AOS-Switch (2930) failing to download ClearPass CA certificate

tl;dr – Check the clocks, check you the well-known URL on ClearPass is reachable, check you’ve allowed HTTP access to ClearPass from the switch management subnet.

Another in my series of simple issues that have caught me out, yet don’t seem to have any google hits.

When you implement downloadable user roles from ClearPass with an Aruba switch the switch uses HTTPS to fetch the role passed in the RADIUS attribute.

There are a few things you need in place to make this all work but the overall config isn’t in scope for this post. The key thing I want to focus on, that caught me out recently, is how the switch validates the ClearPass HTTPS certificate.

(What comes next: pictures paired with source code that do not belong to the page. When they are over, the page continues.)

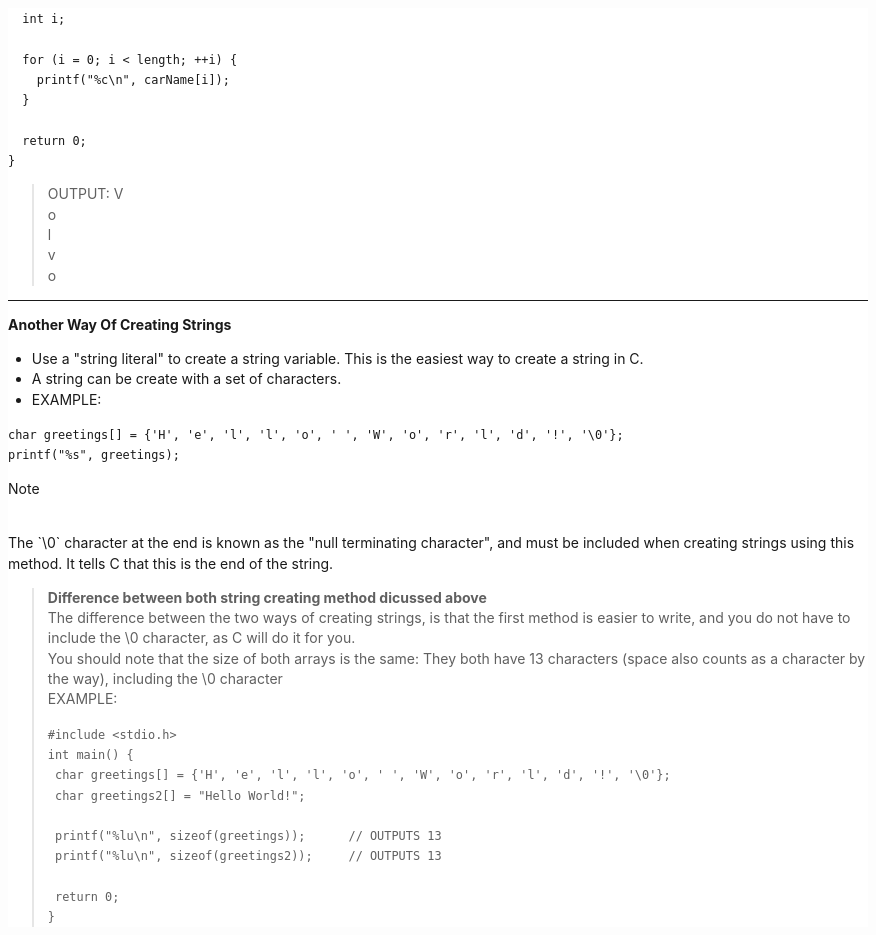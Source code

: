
 ```
  int i;
  
  for (i = 0; i < length; ++i) {
    printf("%c\n", carName[i]);
  }

  return 0;
}
```
>OUTPUT:
>V
><br>
>o
><br>
>l
><br>
>v
><br>
>o
---
**Another Way Of Creating Strings**
- Use a "string literal" to create a string variable. This is the easiest way to create a string in C.
- A string can be create with a set of characters.
- EXAMPLE:
```
char greetings[] = {'H', 'e', 'l', 'l', 'o', ' ', 'W', 'o', 'r', 'l', 'd', '!', '\0'};
printf("%s", greetings);
```
>[!NOTE]
><br>
>The `\0` character at the end is known as the "null terminating character", and must be included when creating strings using this method. It tells C that this is the end of the string.

>**Difference between both string creating method dicussed above**<br>
>The difference between the two ways of creating strings, is that the first method is easier to write, and you do not have to include the \0 character, as C will do it for you.
><br>
>You should note that the size of both arrays is the same: They both have 13 characters (space also counts as a character by the way), including the \0 character<br>
>EXAMPLE:
>```
>#include <stdio.h>
>int main() {
>  char greetings[] = {'H', 'e', 'l', 'l', 'o', ' ', 'W', 'o', 'r', 'l', 'd', '!', '\0'};
>  char greetings2[] = "Hello World!";
>
>  printf("%lu\n", sizeof(greetings));      // OUTPUTS 13
>  printf("%lu\n", sizeof(greetings2));     // OUTPUTS 13
>  
>  return 0;
>}
>```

With AOS-CX switches (e.g. 6300) the certificate can simply be pasted into the config using the following commands:
crypto pki ta-profile <name>
ta-certificate
<paste your cert here>

You don’t need the full trust chain either, if your HTTPS cert was issued by an intermediate CA you only need to provide that cert, though it doesn’t hurt to add the root CA as well.

With AOS-Switch OS based hardware (e.g. 2930f) you can’t paste the cert in, your CLI option is uploading it via TFTP.

Fortunately there’s a much easier way of doing this – an AOS-Switch will automatically download the CA cert from ClearPass using a well-known URL – specifically this one:
http://<clearpass-fqdn>/.well-known/aruba/clearpass/https-root.pem

You have to tell the switch your RADIUS server is ClearPass by adding “clearpass” to the host entry – but I did say I wasn’t going to get into the config.

Recently I had a site where this didn’t work. The switch helpfully logged:

CADownload: ST1-CMDR: Failed to download the certificate from <my clearpass FQDN> server

This leads to:

dca: ST1-CMDR: macAuth client <MAC> on port 1/8 assigned to initial role as downloading failed for user role

and:

ST1-CMDR: Failed to apply user role <rolename> to macAuth client <MAC> on port 1/8: user role is invalid

So what was wrong? In this case it was super simple. The route to ClearPass was via a firewall that wasn’t allowing HTTP access.

Other things to check are clocks – both the switch and ClearPass – always use NTP if you can. Also there have been ClearPass bugs introduced in some versions that break the well-known URL so its worth checking the URL is working. There can also be some confusion between RSA an ECC certificates, which ClearPass now supports. The switch will use RSA.